- _Task prompt_:
Transcribe the listing exactly, leaving out every picture.

- _Provided records_:
********

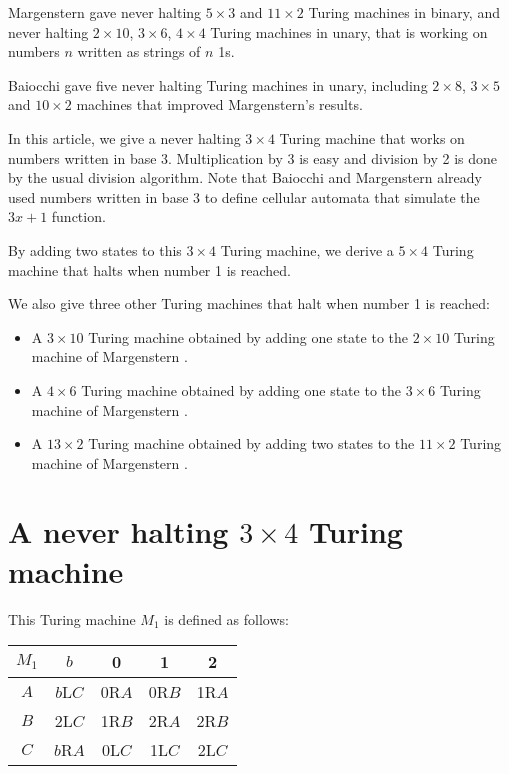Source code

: \documentclass[10pt]{article}
\begin{document}
Margenstern \cite{Ma98,Ma00} gave never halting $5 \times 3$ and $11 \times 2$
Turing machines in binary, and never halting $2 \times 10$, $3 \times 6$,
$4 \times 4$ Turing machines in unary, that is working on numbers $n$ written
as strings of $n$ 1s.

Baiocchi \cite{Ba98} gave five never halting Turing machines in unary, including
$2 \times 8$, $3 \times 5$ and $10 \times 2$ machines that improved
Margenstern's results.

In this article, we give a never halting $3 \times 4$ Turing machine
that works on numbers written in base 3. Multiplication by  3 is easy
and division by 2 is done by the usual division algorithm.
Note that Baiocchi and Margenstern \cite{BM01} already used numbers written in base 3
to define cellular automata that simulate the $3x + 1$ function.

By adding two states to this $3 \times 4$ Turing machine,
we derive a $5 \times 4$ Turing machine that halts when number 1 is reached.

We also give three other Turing machines that halt when number 1 is reached:

\begin{itemize}
\item A $3 \times 10$ Turing machine obtained by adding one state to the
$2 \times 10$ Turing machine of Margenstern \cite{Ma98,Ma00}.
\item A $4 \times 6$ Turing machine obtained by adding one state to the
$3 \times 6$ Turing machine of Margenstern \cite{Ma98,Ma00}.
\item A $13 \times 2$ Turing machine obtained by adding two states to the
$11 \times 2$ Turing machine of Margenstern \cite{Ma98,Ma00}.
\end{itemize}

\section{A never halting $3 \times 4$ Turing machine}
This Turing machine $M_1$ is defined as follows:

\begin{center}
\begin{tabular}{|c|c|c|c|c|}
\hline
$M_1$ &  $b$  &   0   &   1   &   2 \\
\hline
$A$ & $b$L$C$ & 0R$A$ & 0R$B$ & 1R$A$ \\
\hline
$B$ &  2L$C$  & 1R$B$ & 2R$A$ & 2R$B$ \\
\hline
$C$ & $b$R$A$ & 0L$C$ & 1L$C$ & 2L$C$ \\
\hline
\end{tabular}
\end{center}
\end{document}
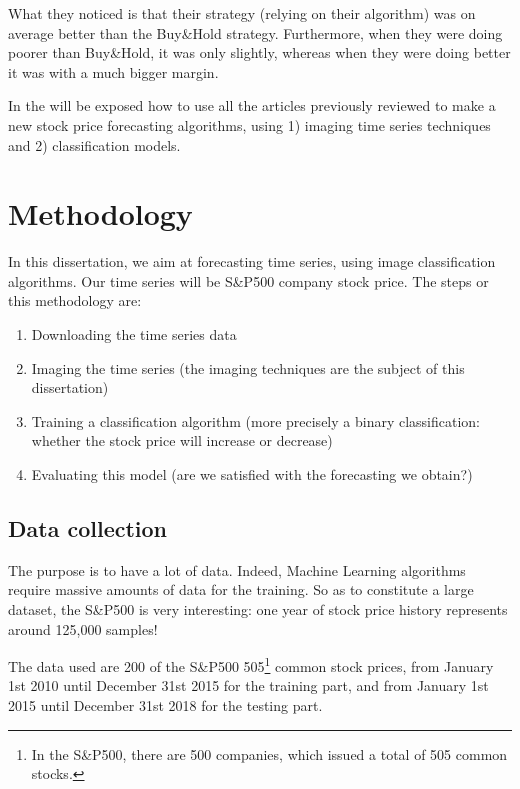 \documentclass[11pt]{article}
\begin{document}
\begin{onehalfspace}
What they noticed is that their strategy (relying on their algorithm) was on average better than the Buy\&Hold strategy. Furthermore, when they were doing poorer than Buy\&Hold, it was only slightly, whereas when they were doing better it was with a much bigger margin. 

In the  will be exposed how to use all the articles previously reviewed to make a new stock price forecasting algorithms, using 1) imaging time series techniques and 2) classification models.

\pagebreak

\section{Methodology}
\label{methodo}

In this dissertation, we aim at forecasting time series, using image classification algorithms. Our time series will be S\&P500 company stock price. The steps or this methodology are:

\begin{enumerate}
    \item Downloading the time series data
    \item Imaging the time series (the imaging techniques are the subject of this dissertation)
    \item Training a classification algorithm (more precisely a binary classification: whether the stock price will increase or decrease)
    \item Evaluating this model (are we satisfied with the forecasting we obtain?)
\end{enumerate}

\subsection{Data collection}

The purpose is to have a lot of data. Indeed, Machine Learning algorithms require massive amounts of data for the training. So as to constitute a large dataset, the S\&P500 is very interesting: one year of stock price history represents around 125,000 samples!

The data used are 200 of the S\&P500 505\footnote{In the S\&P500, there are 500 companies, which issued a total of 505 common stocks.} common stock prices, from January 1st 2010 until December 31st 2015 for the training part, and from January 1st 2015 until December 31st 2018 for the testing part.


\end{onehalfspace}
\end{document}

********

- _Completed exercise_:
Source code

: \documentclass[10pt]{article}
\begin{document}
Margenstern \cite{Ma98,Ma00} gave never halting $5 \times 3$ and $11 \times 2$
Turing machines in binary, and never halting $2 \times 10$, $3 \times 6$,
$4 \times 4$ Turing machines in unary, that is working on numbers $n$ written
as strings of $n$ 1s.

Baiocchi \cite{Ba98} gave five never halting Turing machines in unary, including
$2 \times 8$, $3 \times 5$ and $10 \times 2$ machines that improved
Margenstern's results.

In this article, we give a never halting $3 \times 4$ Turing machine
that works on numbers written in base 3. Multiplication by  3 is easy
and division by 2 is done by the usual division algorithm.
Note that Baiocchi and Margenstern \cite{BM01} already used numbers written in base 3
to define cellular automata that simulate the $3x + 1$ function.

By adding two states to this $3 \times 4$ Turing machine,
we derive a $5 \times 4$ Turing machine that halts when number 1 is reached.

We also give three other Turing machines that halt when number 1 is reached:

\begin{itemize}
\item A $3 \times 10$ Turing machine obtained by adding one state to the
$2 \times 10$ Turing machine of Margenstern \cite{Ma98,Ma00}.
\item A $4 \times 6$ Turing machine obtained by adding one state to the
$3 \times 6$ Turing machine of Margenstern \cite{Ma98,Ma00}.
\item A $13 \times 2$ Turing machine obtained by adding two states to the
$11 \times 2$ Turing machine of Margenstern \cite{Ma98,Ma00}.
\end{itemize}

\section{A never halting $3 \times 4$ Turing machine}
This Turing machine $M_1$ is defined as follows:

\begin{center}
\begin{tabular}{|c|c|c|c|c|}
\hline
$M_1$ &  $b$  &   0   &   1   &   2 \\
\hline
$A$ & $b$L$C$ & 0R$A$ & 0R$B$ & 1R$A$ \\
\hline
$B$ &  2L$C$  & 1R$B$ & 2R$A$ & 2R$B$ \\
\hline
$C$ & $b$R$A$ & 0L$C$ & 1L$C$ & 2L$C$ \\
\hline
\end{tabular}
\end{center}
\end{document}
 \documentclass[11pt]{article}
\begin{document}
\begin{onehalfspace}
What they noticed is that their strategy (relying on their algorithm) was on average better than the Buy\&Hold strategy. Furthermore, when they were doing poorer than Buy\&Hold, it was only slightly, whereas when they were doing better it was with a much bigger margin. 

In the  will be exposed how to use all the articles previously reviewed to make a new stock price forecasting algorithms, using 1) imaging time series techniques and 2) classification models.

\pagebreak

\section{Methodology}
\label{methodo}

In this dissertation, we aim at forecasting time series, using image classification algorithms. Our time series will be S\&P500 company stock price. The steps or this methodology are:

\begin{enumerate}
    \item Downloading the time series data
    \item Imaging the time series (the imaging techniques are the subject of this dissertation)
    \item Training a classification algorithm (more precisely a binary classification: whether the stock price will increase or decrease)
    \item Evaluating this model (are we satisfied with the forecasting we obtain?)
\end{enumerate}

\subsection{Data collection}

The purpose is to have a lot of data. Indeed, Machine Learning algorithms require massive amounts of data for the training. So as to constitute a large dataset, the S\&P500 is very interesting: one year of stock price history represents around 125,000 samples!

The data used are 200 of the S\&P500 505\footnote{In the S\&P500, there are 500 companies, which issued a total of 505 common stocks.} common stock prices, from January 1st 2010 until December 31st 2015 for the training part, and from January 1st 2015 until December 31st 2018 for the testing part.


\end{onehalfspace}
\end{document}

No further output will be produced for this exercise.